Amo a la vida más que a mí mismo. Amo su
boca que besa y expresa lo que ven sus ojos
en mí, sus ojos que entran en el vacío y miran sin miedo, abierto el
pecho, el corazón, abiertas las entrañas, abiertos los brazos y las piernas,
abierta la sangre, los nervios y la piel. Amo su cuerpo de mujer cercano, amo
el calor que irradia, amo a través suyo la piel de un niño, la risa inocente, la expresión pronta,
la ingravidez del peso, y al adolescente de boca firme y tierna, el
pecho enjuto, el pelo largo, el andar desgarbado, y las formas incipientes. Amo también a la joven de
ojos claros, y senos firmes, de piel oscura y hablar suave y pausado. Amo
a través suyo a mis ángeles y a mis
demonios. Amo a todo trance el aire que
respiro y la sangre que pulsa a lo largo de mis venas y arterias; amo la piel que me cubre y la que
vislumbro ajena; amo la mirada que se
abre ante la mía como el mar Rojo de los hebreos, y permite ser explorada,
delicada y amorosamente, con la dulce suavidad del cello de Jacqueline. Amo la
tranquila paz de los campos y la quietud de los cementerios; amo las noches
febriles y las mañanas brumosas e insubstanciales. Amo hoy tanto los gritos del
vecino como el ladrido de los perros, y el ronco y monótono trajinar de las
ruedas sobre el asfalto. Amo el mate compartido y el vino áspero y generoso que
ruedan uno por vez por la garganta. Amo la vibración tenue que me sostiene en
vilo, liviano como la pluma, y me deja caer denso como el mercurio. Amo su
presencia de perfil, su forma de amar la vida, su talante para defenderse. Amo
a través suyo el vegetal y el mineral, el humano próximo y el lejano, los
mamíferos en general, las aves, los
reptiles e incluso los insectos
son incluidos entre mis brazos abiertos. En definitiva, amo la vida más que a mí mismo, y me dejo llevar
hacia la oscuridad helada, hacia el frío sin retorno, hacia la luz
intransigente, hacia el calor deslumbrante. Nada es significativo para oponer
resistencia, y se alternan con uniformidad entrambos extremos, que por excesivos no lucen eludibles. Amo, asimismo,
tanto la vida brotando como el final de
la vida; la propia energía
y la carencia de fuerza. Amo las
horas de amable plática y las transcurridas en soledad, en abierta y calma
soledad. Amo los desenlaces que se escuchan como final del
concierto en Re mayor, y los comienzos como el inicio del cuarteto en Si
bemol mayor de Mozart. Amo lo acreditado y lo innombrable. Amo el dolor
lacerante y el placer de todos los sentidos. Zain (7). Amo a la mujer y al hombre indistintamente. Y hago el
amor con ellos, como conmigo mismo. Puedo morir ya, o puedo seguir viviendo. Para el
Innominado, resulta indiferente si
existo, o si he perdido sustancia,
consistencia y, volátil, abandono sin dolor ni remedio la conciencia.

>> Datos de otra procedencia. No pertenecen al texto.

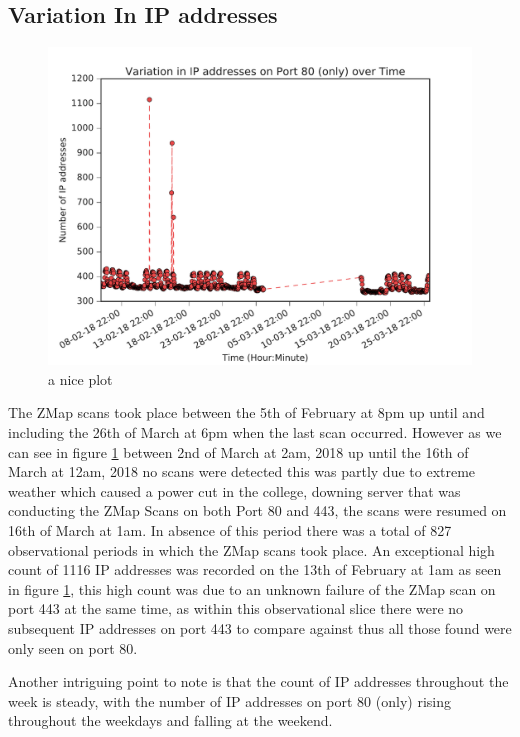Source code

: \documentclass[a4wide,leqno,12pt]{report}
\begin{document}
\subsection{Variation In IP addresses}
\begin{figure}[H]
\centering
\includegraphics[scale=.5]{pdf_images/VariationInIpAddressesOnPort80OverTime}
\caption{a nice plot}
\label{fig:port80ZMap}
\end{figure}

The ZMap scans took place between the 5th of February at 8pm up until and including the 26th of March at 6pm when the last scan occurred. However as we can see in figure \ref{fig:port80ZMap} between
2nd of March at 2am, 2018  up until the 16th of March at 12am, 2018 no scans were detected this was partly due to extreme weather which caused a power cut in the college, downing server that was conducting the ZMap Scans on both Port 80 and 443, the scans were resumed on 16th of March at 1am. In absence of this period there was a total of 827 observational periods in which the ZMap scans took place. An exceptional high count of 1116 IP addresses was recorded on the 13th of February at 1am as seen in figure \ref{fig:port80ZMap}, this high count was due to an unknown failure of the ZMap scan on port 443 at the same time, as within this observational slice there were no subsequent IP addresses on port 443 to compare against thus all those found were only seen on port 80.


Another intriguing  point to note is that the count of IP addresses throughout the week is steady, with the number of IP addresses on port 80 (only) rising throughout the weekdays and falling at the weekend.\\
\end{document}
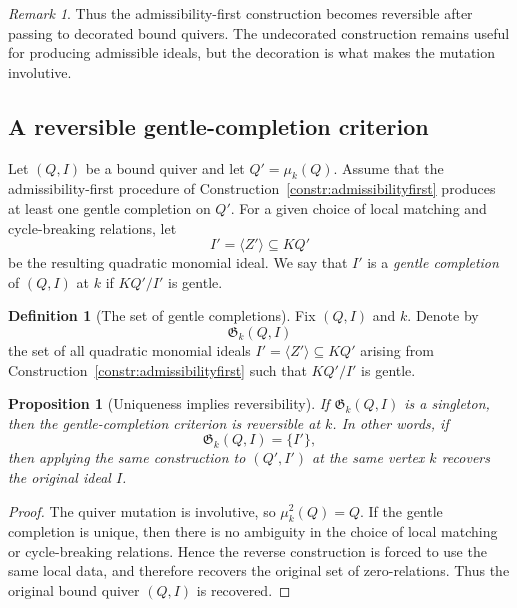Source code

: \documentclass[11pt]{article}
\theoremstyle{plain}
\newtheorem{proposition}[theorem]{Proposition}
\theoremstyle{definition}
\newtheorem{definition}[theorem]{Definition}
\theoremstyle{remark}
\newtheorem{remark}[theorem]{Remark}
\begin{document}
\begin{remark}
Thus the admissibility-first construction becomes reversible after passing to
decorated bound quivers.  The undecorated construction remains useful for
producing admissible ideals, but the decoration is what makes the mutation
involutive.
\end{remark}

\subsection{A reversible gentle-completion criterion}\label{subsec:reversible-gentle-completion}

Let \((Q,I)\) be a bound quiver and let \(Q'=\mu_k(Q)\).  Assume that the
admissibility-first procedure of Construction~\ref{constr:admissibilityfirst}
produces at least one gentle completion on \(Q'\).  For a given choice of local
matching and cycle-breaking relations, let
\[
I'=\langle Z'\rangle\subseteq KQ'
\]
be the resulting quadratic monomial ideal.  We say that \(I'\) is a
\emph{gentle completion} of \((Q,I)\) at \(k\) if \(KQ'/I'\) is gentle.

\begin{definition}[The set of gentle completions]
Fix \((Q,I)\) and \(k\).  Denote by
\[
\mathfrak G_k(Q,I)
\]
the set of all quadratic monomial ideals \(I'=\langle Z'\rangle\subseteq KQ'\)
arising from Construction~\ref{constr:admissibilityfirst} such that
\(KQ'/I'\) is gentle.
\end{definition}

\begin{proposition}[Uniqueness implies reversibility]\label{prop:uniqueness-reversible}
If \(\mathfrak G_k(Q,I)\) is a singleton, then the gentle-completion criterion
is reversible at \(k\).  In other words, if
\[
\mathfrak G_k(Q,I)=\{I'\},
\]
then applying the same construction to \((Q',I')\) at the same vertex \(k\)
recovers the original ideal \(I\).
\end{proposition}

\begin{proof}
The quiver mutation is involutive, so \(\mu_k^2(Q)=Q\).  If the gentle
completion is unique, then there is no ambiguity in the choice of local
matching or cycle-breaking relations.  Hence the reverse construction is forced
to use the same local data, and therefore recovers the original set of
zero-relations.  Thus the original bound quiver \((Q,I)\) is recovered.
\end{proof}
\end{document}

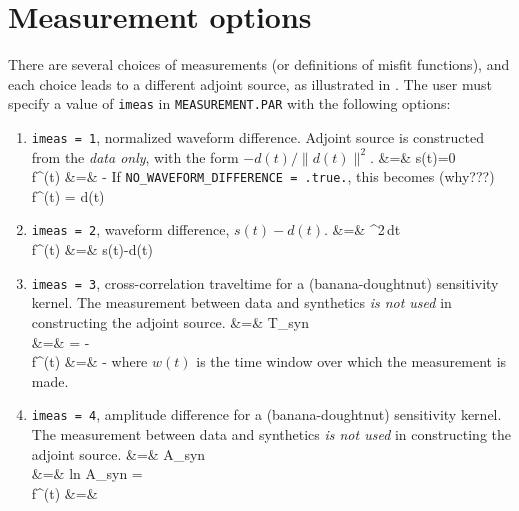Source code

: \documentclass[11pt,titlepage,fleqn]{article}
\begin{document}

\section{Measurement options}
\label{sec:meas}

There are several choices of measurements (or definitions of misfit functions), and each choice leads to a different adjoint source, as illustrated in \citet{Tromp2005}. The user must specify a value of \verb+imeas+ in \verb+MEASUREMENT.PAR+ with the following options:
%
\begin{enumerate}
\item \verb+imeas = 1+, normalized waveform difference. Adjoint source is constructed from the {\em data only}, with the form $-d(t)/\|d(t)\|^2$.
\eqa
\phi &=&  \quad {}\quad s(t)=0 \nn\\
f^\dagger(t) &=& - \nn
\ena
If \verb+NO_WAVEFORM_DIFFERENCE = .true.+, this becomes (why???)
\eq
f^\dagger(t) = d(t) \nn
\en

\item \verb+imeas = 2+, waveform difference, $s(t) - d(t)$.
\eqa
\phi &=&  \int [d(t)-s(t)]^2\,dt  \nn\\
f^\dagger(t) &=& s(t)-d(t) \nn
\ena

\item \verb+imeas = 3+, cross-correlation traveltime for a (banana-doughtnut) sensitivity kernel. The measurement between data and synthetics {\em is not used} in constructing the adjoint source.
\eqa
\phi &=& T_{syn}  \nn\\
\delta \phi &=&  = - 
\quad\quad\quad{}\nn \\
f^\dagger(t) &=& - \nn
\ena
where $w(t)$ is the time window over which the measurement is made.

\item \verb+imeas = 4+, amplitude difference for a (banana-doughtnut) sensitivity kernel. The measurement between data and synthetics {\em is not used} in constructing the adjoint source.
\eqa
\phi &=&  \ln A_{syn}  \nn\\
\delta \phi &=& \delta ln A_{syn} = 
\quad\quad\quad{}
\nn \\
f^\dagger(t) &=&  \nn
\ena


\end{enumerate}
\end{document}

El ave fénix se revuelve en las cenizas, asomando su plumaje rojo
dorado. Se sacude con un aleteo
agónico, por nacer, provocando una nube
a su alrededor. Se afirma sobre sus patas, empina el cuello, mira hacia
abajo, hacia los costados, hacia arriba, extiende las alas y, con un suave
movimiento salta hacia el aire. El pulso de las alas lo sostiene, ingrávido, y
se aleja hacia regiones más abiertas, tan lejanas como inhumanas.